Ajudo mães e professoras a construir uma planilha de avaliação diária, que é transformada em gráficos trimestrais, que dão a visão clara do desenvolvimento da criança, da construção do Id, da consolidação do Superego e do desenvolvimento do Ego. Como você já deve ter adivinhado, esse é um assunto para nosso próximo encontro.
Não se trata de sadismo, embora eu tenha praticado bastante a construção de um Id, e me sinta especialmente tentado a praticá-lo em você. É que preciso manter sua atenção, preciso que você reflita sobre o que lhe digo, que busque contrapontos, questione, pergunte. Sem essa sua ajuda, meu trabalho estaciona, e eu preciso trabalhar.
Até à próxima, então. Aproveite a folga para se olhar no espelho à maneira de Lacan, e imagine como você seria se houvesse um espaço sem ligação entre seu tronco e seus braços, entre seu tronco e suas pernas, entre seu pescoço e sua cabeça. Angustie-se até não poder mais com essa visão, não economize sentimentos. Se puder, cole pedaços de papel negro no espelho, para possibilitar essa visão. Sinta ao máximo a sensação de ser esfacelado.

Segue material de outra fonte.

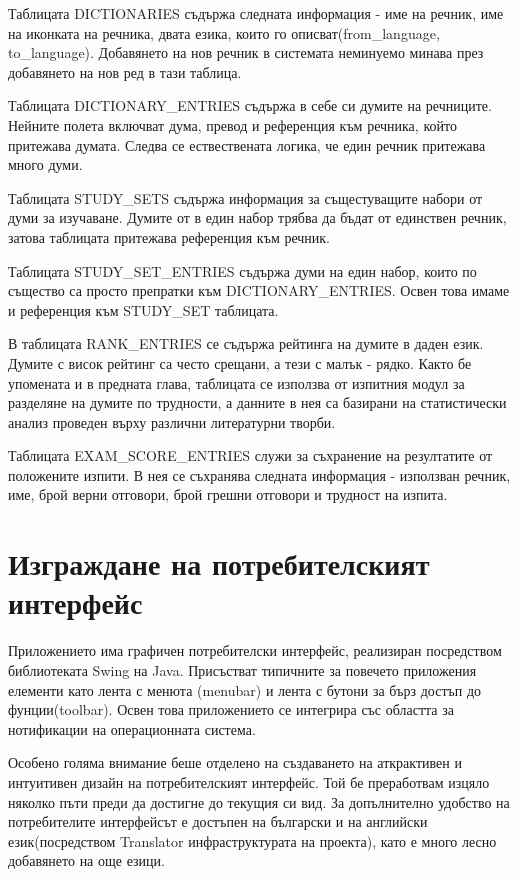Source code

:Таблицата DICTIONARIES съдържа следната информация - име на речник,
име на иконката на речника, двата езика, които го
описват(from\_language, to\_language). Добавянето на нов речник в
системата неминуемо минава през добавянето на нов ред в тази таблица. 

Таблицата DICTIONARY\_ENTRIES съдържа в себе си думите на
речниците. Нейните полета включват дума, превод и референция към
речника, който притежава думата. Следва се ествествената логика, че
един речник притежава много думи.

Таблицата STUDY\_SETS съдържа информация за същестуващите набори от
думи за изучаване. Думите от в един набор трябва да бъдат от
единствен речник, затова таблицата притежава референция към речник.

Таблицата STUDY\_SET\_ENTRIES съдържа думи на един набор, които по
същество са просто препратки към DICTIONARY\_ENTRIES. Освен това имаме
и референция към STUDY\_SET таблицата.

В таблицата RANK\_ENTRIES се съдържа рейтинга на думите в даден
език. Думите с висок рейтинг са често срещани, а тези с малък -
рядко. Както бе упомената и в предната глава, таблицата се използва от
изпитния модул за разделяне на думите по трудности, а данните в нея са
базирани на статистически анализ проведен върху различни литературни
творби.

Таблицата EXAM\_SCORE\_ENTRIES служи за съхранение на резултатите от
положените изпити. В нея се съхранява следната информация - използван
речник, име, брой верни отговори, брой грешни отговори и трудност на
изпита. 
\section{Изграждане на потребителският интерфейс}

Приложението има графичен потребителски интерфейс, реализиран
посредством библиотеката Swing на Java. Присъстват типичните за
повечето приложения елементи като лента с менюта (menubar) и лента с
бутони за бърз достъп до фунции(toolbar). Освен това приложението се
интегрира със областта за нотификации на операционната система.

Особено голяма внимание беше отделено на създаването на аткрактивен и
интуитивен дизайн на потребителският интерфейс. Той бе преработвам
изцяло няколко пъти преди да достигне до текущия си вид. За
допълнително удобство на потребителите интерфейсът е достъпен на
български и на английски език(посредством Translator инфраструктурата
на проекта), като е много лесно добавянето на още езици.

Para compreender alguém, temos que nos colocar no seu lugar, viver o que ele vive, sentir o que ele sente, andar como ele anda, chorar como ele chora. Em todas as oficinas que promovo, gasto a primeira hora para transformar todos os participantes em autistas por um dia. Só falando chinês você compreende o que os chineses dizem. Se você quiser ajudar, tem que aprender autistês.